WHAT IS A LIFE SETTLEMENT?
A life settlement is the sale of an existing life insurance policy on the secondary market to a third party for fair market value.
The owner sells the policy in exchange for a lump sum settlement that can be higher than cash surrender value.*
The third party institutional investor becomes the owner of the policy, makes premium payments, and collects the death benefit at the insured’s death.
With institutional investors, policies are owned in large blind trusts with other policies. This can help to assure client confidentiality.
CHARACTERISTICS OF A POTENTIAL LIFE SETTLEMENT CANDIDATE
Insured’s age is 65 and older
Life expectancy of 15 years or less
Decline in health from original policy issue
Life insurance policies with a net death benefit of $250,000 or more (no maximum)
Policy type Universal Life (UL), Survivorship Universal Life, Variable Universal Life and Convertible Term, (Sometimes Whole Life)
Owner can be an Individual, Trust, or Corporation
A FEW REASONS WHY YOU MAY WANT TO SETTLE YOUR POLICY
Policy No Longer Needed /
Retirement Income or Long Term Care Funding
Increased Cost of Insurance
Change of Business /
Key-Man Policy No Longer Needed
Term policy is nearing the end of a term period. You can convert to a permanent product and receive, through a life settlement, proceeds for an asset that will terminate if not converted.
Policies held within a trust are no longer meeting the original trust plan objectives.
Business is sold or changes are made that result in insurance no longer being needed.
Funds are required to focus on personal needs such as retirement, long-term care insurance, or family emergencies.
*Actual offer will be dependent on your particular age and health status, the condition of your life insurance policy and other requirements of the secondary market at the time of your settlement.
In a life settlement arrangement, the current policy owner transfers the ownership and beneficiary designation to a third party, who will receive the death proceeds upon the death of the insured. As a result, this buyer has a financial interest in the seller’s death. When an individual decides to sell their policy, he or she must provide complete access to his or her medical history, and other personal information, that may affect his or her life expectancy. This information is requested during the initial application for a life settlement. After the completion of the sale there may be an ongoing obligation to disclose similar and additional information at a later date. A life settlement may affect the seller’s eligibility for certain public assistance programs, such as Medicaid, and there may be tax consequences. Individuals should discuss the taxation of the proceeds received with their tax advisor. ValMark Securities supervises life settlements as a security transaction. Individuals considering life settlements should carefully read the entire sales agreement, consult their advisors, and consider all available options before selling their policies. ValMark Securities and its registered representatives act as brokers in the life settlement transaction and may receive a fee from the purchaser. A life settlement transaction may require an extended period of time to complete. Due to the complexity of the transaction, fees and costs incurred with the life settlement transaction may be substantially higher than other securities. There is no guarantee that an offer will be received and a sale will be completed. Neither ValMark Securities nor its registered representatives provide tax advice.

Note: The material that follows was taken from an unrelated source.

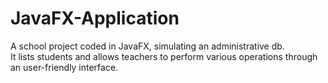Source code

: # JavaFX-Application

A school project coded in JavaFX, simulating an administrative db. <br> It lists students and allows teachers to perform various operations through an user-friendly interface.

- A policy owner should consider the continued need for coverage, and, if the policy owner plans to replace the existing policy with another policy, the policy owner should consider the availability, adequacy and cost of comparable coverage.
- Policy owners considering the need for cash should consider other less costly alternatives.
- Once the policy is transferred, the policy owner has no control over subsequent transfers.
- If you are an investor or a buyer of a life insurance policy then you should be aware that:
- Investment in a life settlement is highly speculative.
- Although a substantial profit may be realized, a substantial loss is also possible.
- The death benefit may never be paid.
- Additional funds may need to be invested to pay premiums if the insured lives substantially longer than expected.